_Exercise aim_
Start at the line in the entries below that contains "from a lookup.", stop at the line that contains "This README is", and output exactly the lines in that span, both ends included.
== Material for this exercise
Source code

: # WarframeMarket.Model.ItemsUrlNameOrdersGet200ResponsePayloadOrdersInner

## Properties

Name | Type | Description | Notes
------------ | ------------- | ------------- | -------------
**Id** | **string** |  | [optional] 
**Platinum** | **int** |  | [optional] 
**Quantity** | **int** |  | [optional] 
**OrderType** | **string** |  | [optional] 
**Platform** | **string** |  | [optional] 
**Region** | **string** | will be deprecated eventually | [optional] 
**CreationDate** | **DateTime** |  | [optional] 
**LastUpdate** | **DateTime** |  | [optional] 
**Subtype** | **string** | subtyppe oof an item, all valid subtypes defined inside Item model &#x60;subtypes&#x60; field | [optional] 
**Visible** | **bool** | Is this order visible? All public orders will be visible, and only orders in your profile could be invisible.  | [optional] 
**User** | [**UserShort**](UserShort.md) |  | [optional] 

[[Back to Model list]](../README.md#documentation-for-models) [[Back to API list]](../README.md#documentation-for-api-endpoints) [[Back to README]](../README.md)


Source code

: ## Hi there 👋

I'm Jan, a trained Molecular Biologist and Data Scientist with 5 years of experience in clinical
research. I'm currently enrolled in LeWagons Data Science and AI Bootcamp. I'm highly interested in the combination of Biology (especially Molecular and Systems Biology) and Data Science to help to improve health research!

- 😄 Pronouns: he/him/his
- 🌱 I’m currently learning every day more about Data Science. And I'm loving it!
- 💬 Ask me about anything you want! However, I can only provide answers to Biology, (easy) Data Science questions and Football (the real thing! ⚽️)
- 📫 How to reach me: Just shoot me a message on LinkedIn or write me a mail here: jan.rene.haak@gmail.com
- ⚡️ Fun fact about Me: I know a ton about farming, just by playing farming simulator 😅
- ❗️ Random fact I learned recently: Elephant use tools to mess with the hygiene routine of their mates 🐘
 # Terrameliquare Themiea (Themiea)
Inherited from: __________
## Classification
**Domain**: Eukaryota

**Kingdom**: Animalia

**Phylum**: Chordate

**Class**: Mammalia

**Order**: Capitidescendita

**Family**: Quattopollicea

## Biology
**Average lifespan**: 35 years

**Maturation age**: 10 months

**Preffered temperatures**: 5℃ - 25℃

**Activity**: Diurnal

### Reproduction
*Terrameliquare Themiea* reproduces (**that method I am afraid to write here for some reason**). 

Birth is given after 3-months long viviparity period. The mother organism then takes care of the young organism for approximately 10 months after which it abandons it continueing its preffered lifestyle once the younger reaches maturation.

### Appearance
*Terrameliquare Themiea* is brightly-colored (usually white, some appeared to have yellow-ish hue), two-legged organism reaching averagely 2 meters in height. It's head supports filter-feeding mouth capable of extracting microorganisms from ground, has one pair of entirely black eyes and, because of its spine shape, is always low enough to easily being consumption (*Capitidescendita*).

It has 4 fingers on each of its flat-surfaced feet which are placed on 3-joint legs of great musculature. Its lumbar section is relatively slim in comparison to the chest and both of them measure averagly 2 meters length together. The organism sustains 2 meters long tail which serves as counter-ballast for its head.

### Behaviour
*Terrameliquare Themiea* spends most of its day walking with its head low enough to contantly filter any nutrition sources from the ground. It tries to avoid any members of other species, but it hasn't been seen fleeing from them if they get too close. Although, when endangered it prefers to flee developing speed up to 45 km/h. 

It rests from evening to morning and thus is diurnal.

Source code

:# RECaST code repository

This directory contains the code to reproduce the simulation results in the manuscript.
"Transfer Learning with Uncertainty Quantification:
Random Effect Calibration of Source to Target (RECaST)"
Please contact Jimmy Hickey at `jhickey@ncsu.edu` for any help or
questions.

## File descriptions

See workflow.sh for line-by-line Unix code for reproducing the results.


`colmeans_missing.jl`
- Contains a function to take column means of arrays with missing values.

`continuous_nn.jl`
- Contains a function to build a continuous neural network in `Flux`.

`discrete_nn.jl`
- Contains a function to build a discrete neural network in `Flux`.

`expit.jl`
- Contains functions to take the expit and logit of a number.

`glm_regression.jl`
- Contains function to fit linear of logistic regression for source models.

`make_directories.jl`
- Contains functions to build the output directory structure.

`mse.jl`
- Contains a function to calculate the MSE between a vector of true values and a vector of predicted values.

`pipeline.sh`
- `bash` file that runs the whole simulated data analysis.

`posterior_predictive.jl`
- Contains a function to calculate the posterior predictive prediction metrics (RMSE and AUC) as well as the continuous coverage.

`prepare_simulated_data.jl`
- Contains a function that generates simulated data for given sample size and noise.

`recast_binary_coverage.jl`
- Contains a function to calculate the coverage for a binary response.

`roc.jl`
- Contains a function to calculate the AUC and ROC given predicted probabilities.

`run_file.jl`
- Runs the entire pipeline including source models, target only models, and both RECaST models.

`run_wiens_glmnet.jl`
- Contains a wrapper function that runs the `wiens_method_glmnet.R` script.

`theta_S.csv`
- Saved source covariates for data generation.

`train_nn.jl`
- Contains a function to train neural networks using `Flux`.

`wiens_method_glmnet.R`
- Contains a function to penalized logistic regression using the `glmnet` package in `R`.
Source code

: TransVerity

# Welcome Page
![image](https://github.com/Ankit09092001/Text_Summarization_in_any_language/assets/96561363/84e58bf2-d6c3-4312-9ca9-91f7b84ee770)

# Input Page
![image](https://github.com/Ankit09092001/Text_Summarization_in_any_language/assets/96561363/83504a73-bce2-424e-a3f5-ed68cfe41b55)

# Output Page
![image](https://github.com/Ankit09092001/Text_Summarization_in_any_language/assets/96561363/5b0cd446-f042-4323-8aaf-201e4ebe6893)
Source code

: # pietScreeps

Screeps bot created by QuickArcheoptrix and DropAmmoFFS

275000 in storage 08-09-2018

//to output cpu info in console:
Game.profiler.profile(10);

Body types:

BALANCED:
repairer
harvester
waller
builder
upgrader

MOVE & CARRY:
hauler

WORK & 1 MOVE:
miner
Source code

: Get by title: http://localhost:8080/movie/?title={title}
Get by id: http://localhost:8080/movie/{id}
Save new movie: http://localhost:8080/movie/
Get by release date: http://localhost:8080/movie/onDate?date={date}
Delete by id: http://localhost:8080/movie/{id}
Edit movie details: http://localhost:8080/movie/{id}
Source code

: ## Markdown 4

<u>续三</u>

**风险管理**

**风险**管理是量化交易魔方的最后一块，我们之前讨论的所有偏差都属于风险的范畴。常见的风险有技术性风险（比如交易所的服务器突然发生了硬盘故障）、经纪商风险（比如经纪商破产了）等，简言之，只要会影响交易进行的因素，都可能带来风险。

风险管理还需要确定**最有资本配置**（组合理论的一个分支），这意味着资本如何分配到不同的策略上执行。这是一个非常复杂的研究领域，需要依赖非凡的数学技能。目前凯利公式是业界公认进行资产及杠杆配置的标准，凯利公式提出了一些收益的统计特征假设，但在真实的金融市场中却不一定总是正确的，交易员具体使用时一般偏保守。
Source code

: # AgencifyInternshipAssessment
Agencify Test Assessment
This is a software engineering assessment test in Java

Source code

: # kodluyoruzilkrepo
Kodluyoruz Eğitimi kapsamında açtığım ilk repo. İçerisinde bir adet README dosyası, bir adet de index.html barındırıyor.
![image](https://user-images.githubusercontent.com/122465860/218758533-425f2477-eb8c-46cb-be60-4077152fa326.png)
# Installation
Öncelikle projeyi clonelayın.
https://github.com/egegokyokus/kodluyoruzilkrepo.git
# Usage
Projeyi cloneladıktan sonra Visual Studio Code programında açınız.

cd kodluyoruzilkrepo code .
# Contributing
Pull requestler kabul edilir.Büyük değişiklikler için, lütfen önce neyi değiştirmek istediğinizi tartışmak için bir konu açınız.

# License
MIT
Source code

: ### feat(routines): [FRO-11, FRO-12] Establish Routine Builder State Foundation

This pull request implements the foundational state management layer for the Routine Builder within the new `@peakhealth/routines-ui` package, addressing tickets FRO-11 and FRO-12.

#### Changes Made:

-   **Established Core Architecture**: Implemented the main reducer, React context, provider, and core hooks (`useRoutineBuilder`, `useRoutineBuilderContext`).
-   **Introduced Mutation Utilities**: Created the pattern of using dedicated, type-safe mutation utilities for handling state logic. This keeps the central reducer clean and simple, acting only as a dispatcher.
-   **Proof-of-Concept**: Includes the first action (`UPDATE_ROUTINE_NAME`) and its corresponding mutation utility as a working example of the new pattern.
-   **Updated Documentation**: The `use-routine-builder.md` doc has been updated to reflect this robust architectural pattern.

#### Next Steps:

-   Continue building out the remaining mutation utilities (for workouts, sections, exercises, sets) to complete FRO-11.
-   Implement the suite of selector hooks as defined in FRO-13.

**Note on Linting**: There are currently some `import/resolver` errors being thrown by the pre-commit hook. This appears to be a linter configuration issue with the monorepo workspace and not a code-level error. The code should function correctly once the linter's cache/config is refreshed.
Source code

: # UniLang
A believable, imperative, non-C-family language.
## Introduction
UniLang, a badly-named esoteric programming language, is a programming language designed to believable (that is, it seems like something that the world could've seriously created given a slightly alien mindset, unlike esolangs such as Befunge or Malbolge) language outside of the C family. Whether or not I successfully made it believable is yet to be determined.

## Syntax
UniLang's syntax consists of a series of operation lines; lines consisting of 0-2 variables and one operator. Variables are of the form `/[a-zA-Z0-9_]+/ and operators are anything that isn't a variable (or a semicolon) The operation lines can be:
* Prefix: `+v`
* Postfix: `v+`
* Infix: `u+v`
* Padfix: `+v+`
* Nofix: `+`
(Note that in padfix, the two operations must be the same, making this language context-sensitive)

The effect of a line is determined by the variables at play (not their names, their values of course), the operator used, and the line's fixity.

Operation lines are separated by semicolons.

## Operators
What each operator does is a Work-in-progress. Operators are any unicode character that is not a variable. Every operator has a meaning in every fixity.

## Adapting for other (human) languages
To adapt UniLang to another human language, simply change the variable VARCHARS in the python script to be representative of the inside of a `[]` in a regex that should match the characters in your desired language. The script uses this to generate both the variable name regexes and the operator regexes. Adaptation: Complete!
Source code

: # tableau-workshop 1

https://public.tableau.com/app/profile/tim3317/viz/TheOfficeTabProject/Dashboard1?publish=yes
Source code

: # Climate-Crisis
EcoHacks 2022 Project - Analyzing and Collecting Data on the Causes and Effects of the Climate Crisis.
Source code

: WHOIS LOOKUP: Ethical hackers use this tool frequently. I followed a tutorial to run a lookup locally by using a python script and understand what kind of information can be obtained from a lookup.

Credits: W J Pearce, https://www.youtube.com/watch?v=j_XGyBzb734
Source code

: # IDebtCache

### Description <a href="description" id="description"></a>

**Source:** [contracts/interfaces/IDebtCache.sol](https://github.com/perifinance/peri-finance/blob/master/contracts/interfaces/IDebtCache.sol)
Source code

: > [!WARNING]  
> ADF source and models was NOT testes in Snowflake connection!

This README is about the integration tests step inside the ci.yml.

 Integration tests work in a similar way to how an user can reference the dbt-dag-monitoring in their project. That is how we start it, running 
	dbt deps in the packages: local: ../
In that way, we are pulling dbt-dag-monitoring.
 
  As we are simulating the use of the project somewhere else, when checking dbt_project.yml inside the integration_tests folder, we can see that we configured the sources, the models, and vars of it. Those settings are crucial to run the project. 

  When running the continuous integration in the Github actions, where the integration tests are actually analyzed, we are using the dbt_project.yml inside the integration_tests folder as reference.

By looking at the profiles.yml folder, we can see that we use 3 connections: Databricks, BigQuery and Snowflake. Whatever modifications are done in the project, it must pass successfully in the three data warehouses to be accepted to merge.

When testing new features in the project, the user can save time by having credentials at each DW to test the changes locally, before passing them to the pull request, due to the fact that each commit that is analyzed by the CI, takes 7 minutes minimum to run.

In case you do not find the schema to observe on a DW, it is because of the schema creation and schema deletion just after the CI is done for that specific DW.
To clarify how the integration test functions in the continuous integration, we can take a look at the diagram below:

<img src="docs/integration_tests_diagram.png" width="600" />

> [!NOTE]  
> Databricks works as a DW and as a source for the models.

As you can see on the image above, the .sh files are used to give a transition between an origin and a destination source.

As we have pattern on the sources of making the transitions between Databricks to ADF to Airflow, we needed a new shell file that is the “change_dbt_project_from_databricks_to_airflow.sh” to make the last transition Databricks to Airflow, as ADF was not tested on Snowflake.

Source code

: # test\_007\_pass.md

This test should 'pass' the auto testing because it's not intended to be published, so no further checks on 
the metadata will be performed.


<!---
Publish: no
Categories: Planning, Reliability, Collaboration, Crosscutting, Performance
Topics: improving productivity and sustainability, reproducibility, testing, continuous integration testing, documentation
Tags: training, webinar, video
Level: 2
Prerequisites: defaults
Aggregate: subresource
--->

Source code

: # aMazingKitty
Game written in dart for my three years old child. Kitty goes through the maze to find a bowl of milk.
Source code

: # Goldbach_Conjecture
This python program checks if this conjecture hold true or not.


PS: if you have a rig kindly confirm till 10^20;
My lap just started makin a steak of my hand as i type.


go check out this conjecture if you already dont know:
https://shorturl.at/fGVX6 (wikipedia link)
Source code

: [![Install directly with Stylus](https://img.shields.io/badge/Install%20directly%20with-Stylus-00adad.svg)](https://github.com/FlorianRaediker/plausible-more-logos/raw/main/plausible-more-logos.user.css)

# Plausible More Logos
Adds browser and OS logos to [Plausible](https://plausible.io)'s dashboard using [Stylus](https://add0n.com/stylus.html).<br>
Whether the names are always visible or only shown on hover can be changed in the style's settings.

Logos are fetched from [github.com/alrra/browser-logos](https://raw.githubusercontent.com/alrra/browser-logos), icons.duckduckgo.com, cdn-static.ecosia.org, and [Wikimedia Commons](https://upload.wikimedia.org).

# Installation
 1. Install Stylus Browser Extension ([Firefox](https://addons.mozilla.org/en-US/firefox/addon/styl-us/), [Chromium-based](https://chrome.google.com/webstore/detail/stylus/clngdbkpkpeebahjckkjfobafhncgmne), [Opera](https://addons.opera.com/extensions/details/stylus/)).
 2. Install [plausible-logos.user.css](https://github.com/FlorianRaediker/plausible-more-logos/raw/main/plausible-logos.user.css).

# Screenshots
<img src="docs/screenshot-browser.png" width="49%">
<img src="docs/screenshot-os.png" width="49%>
====
_Answer to this problem_
: WHOIS LOOKUP: Ethical hackers use this tool frequently. I followed a tutorial to run a lookup locally by using a python script and understand what kind of information can be obtained from a lookup.

Credits: W J Pearce, https://www.youtube.com/watch?v=j_XGyBzb734
Source code

: # IDebtCache

### Description <a href="description" id="description"></a>

**Source:** [contracts/interfaces/IDebtCache.sol](https://github.com/perifinance/peri-finance/blob/master/contracts/interfaces/IDebtCache.sol)
Source code

: > [!WARNING]  
> ADF source and models was NOT testes in Snowflake connection!

This README is about the integration tests step inside the ci.yml.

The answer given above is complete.